RUNNER_TOKEN="${RUNNER_TOKEN:-}"
RUNNER_NAME="${RUNNER_NAME:-$(hostname)-runner}"
RUNNER_LABELS="${RUNNER_LABELS:-ubuntu-latest,linux,x86_64}"
ACT_RUNNER_VERSION="${ACT_RUNNER_VERSION:-0.2.10}"
INSTALL_DIR="${INSTALL_DIR:-/usr/local/bin}"
CONFIG_DIR="${CONFIG_DIR:-/etc/act_runner}"
DATA_DIR="${DATA_DIR:-/var/lib/act_runner}"
NEXUS_DIR="${NEXUS_DIR:-/root/wizards/the-nexus}"
PROBE_SCRIPT="${NEXUS_DIR}/scripts/runner-health-probe.sh"
# ── Helpers ───────────────────────────────────────────────────────────────────
log() { echo "[$(date '+%Y-%m-%d %H:%M:%S')] PROVISION: $*"; }
fail() { echo "[$(date '+%Y-%m-%d %H:%M:%S')] PROVISION ERROR: $*" >&2; exit 1; }
usage() {
cat <<EOF
Usage: provision-runner.sh [options]
Options:
--gitea-url <url> Gitea base URL (default: $GITEA_URL)
--token <token> Runner registration token (required)

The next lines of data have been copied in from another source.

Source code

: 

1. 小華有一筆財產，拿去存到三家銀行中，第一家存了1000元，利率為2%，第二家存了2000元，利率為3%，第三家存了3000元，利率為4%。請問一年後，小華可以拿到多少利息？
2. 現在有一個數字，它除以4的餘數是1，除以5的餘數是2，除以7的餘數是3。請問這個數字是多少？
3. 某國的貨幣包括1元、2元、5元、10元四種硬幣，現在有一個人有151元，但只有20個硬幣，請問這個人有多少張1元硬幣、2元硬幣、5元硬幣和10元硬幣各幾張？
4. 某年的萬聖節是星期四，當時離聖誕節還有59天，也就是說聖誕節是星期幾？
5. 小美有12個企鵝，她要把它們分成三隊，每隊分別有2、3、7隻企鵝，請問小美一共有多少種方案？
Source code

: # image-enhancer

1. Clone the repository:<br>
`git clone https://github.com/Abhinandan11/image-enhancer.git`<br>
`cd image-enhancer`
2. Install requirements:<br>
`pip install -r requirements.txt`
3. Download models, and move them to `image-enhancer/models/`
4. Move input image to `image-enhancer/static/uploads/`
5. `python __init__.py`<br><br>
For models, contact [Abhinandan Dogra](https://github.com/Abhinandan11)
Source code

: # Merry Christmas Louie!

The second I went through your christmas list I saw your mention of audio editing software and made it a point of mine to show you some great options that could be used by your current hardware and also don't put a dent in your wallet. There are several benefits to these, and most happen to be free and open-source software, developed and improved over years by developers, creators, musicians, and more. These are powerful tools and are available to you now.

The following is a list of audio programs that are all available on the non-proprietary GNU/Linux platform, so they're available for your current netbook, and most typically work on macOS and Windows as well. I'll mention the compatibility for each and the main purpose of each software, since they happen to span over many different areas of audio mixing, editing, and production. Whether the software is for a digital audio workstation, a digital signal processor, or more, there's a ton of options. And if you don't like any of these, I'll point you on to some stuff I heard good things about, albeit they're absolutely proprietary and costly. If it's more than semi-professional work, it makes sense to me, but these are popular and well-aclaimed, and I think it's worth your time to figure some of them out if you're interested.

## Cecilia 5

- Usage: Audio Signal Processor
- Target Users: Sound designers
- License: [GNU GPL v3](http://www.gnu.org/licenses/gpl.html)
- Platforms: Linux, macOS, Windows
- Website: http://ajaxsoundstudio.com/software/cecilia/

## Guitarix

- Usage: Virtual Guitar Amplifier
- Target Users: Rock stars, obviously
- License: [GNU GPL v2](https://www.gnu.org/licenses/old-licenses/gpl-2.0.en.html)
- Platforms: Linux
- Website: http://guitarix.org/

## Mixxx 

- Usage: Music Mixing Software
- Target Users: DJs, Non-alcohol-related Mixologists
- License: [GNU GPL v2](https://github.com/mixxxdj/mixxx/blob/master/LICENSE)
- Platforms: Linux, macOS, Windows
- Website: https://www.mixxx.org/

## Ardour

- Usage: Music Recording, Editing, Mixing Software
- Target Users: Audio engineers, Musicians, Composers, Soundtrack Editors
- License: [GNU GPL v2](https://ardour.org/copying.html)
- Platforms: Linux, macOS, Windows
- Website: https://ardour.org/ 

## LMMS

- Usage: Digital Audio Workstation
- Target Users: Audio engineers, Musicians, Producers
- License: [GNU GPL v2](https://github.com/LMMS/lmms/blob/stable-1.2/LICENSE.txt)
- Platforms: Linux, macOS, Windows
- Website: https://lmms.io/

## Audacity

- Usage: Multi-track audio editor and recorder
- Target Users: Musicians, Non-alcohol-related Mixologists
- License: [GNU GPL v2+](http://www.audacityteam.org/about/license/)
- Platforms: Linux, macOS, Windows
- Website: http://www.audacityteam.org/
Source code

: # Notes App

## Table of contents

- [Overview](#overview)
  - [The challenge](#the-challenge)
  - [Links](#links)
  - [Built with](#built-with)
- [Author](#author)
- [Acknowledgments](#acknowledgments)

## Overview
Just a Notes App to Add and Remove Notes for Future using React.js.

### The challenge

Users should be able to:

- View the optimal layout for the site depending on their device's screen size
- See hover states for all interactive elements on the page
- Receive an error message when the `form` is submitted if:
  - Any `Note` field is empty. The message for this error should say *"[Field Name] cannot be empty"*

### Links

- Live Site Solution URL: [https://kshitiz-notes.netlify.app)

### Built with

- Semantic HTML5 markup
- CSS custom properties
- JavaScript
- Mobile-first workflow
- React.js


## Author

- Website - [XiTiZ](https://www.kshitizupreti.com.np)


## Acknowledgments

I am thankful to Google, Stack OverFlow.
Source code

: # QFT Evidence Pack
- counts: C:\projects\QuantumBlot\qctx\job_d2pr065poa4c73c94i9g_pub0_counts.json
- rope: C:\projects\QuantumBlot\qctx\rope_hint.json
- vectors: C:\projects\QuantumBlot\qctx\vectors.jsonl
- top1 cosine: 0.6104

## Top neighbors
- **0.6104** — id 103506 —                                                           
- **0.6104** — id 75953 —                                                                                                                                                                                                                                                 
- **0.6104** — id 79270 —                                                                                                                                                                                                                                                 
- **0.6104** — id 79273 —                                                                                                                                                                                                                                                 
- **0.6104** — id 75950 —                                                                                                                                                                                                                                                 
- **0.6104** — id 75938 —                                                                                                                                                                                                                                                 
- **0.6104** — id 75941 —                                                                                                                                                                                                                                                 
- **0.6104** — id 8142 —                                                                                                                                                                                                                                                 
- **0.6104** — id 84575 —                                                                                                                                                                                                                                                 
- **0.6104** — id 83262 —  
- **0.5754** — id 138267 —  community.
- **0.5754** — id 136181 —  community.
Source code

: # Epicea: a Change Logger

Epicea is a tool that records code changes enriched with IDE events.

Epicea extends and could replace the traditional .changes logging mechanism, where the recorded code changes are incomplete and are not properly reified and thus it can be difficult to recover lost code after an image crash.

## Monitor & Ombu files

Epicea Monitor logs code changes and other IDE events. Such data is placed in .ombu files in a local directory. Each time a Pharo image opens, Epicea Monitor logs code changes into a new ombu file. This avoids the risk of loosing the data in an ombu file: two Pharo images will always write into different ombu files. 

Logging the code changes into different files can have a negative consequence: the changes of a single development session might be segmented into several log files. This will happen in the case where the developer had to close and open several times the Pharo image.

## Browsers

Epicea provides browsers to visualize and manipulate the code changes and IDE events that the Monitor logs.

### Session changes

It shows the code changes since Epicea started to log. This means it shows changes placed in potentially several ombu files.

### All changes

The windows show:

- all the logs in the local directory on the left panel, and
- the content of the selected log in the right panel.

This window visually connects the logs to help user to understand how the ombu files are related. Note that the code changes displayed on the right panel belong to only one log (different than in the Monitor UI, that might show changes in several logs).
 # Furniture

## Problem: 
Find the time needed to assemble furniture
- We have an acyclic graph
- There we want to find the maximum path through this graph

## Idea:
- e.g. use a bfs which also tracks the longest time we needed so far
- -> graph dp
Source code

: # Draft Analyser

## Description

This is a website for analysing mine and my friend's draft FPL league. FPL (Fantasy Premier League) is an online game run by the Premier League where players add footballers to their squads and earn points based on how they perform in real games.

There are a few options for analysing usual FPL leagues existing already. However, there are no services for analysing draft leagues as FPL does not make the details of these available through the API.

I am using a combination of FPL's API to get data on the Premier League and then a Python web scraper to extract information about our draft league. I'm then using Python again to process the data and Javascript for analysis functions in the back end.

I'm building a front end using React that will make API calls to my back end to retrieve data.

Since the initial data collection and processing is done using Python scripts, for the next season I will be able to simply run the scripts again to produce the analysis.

--name <name> Runner name (default: hostname-runner)
--labels <labels> Comma-separated labels (default: $RUNNER_LABELS)
--version <ver> act_runner version to install (default: $ACT_RUNNER_VERSION)
--nexus-dir <path> Path to the-nexus checkout (default: $NEXUS_DIR)
--help Show this help
Environment variables: GITEA_URL, RUNNER_TOKEN, RUNNER_NAME, RUNNER_LABELS,
ACT_RUNNER_VERSION, NEXUS_DIR
POKA-YOKE CHECKLIST (enforced by this script):
[1] act_runner binary installed and executable
[2] Runner registered with Gitea (non-zero runner count verified)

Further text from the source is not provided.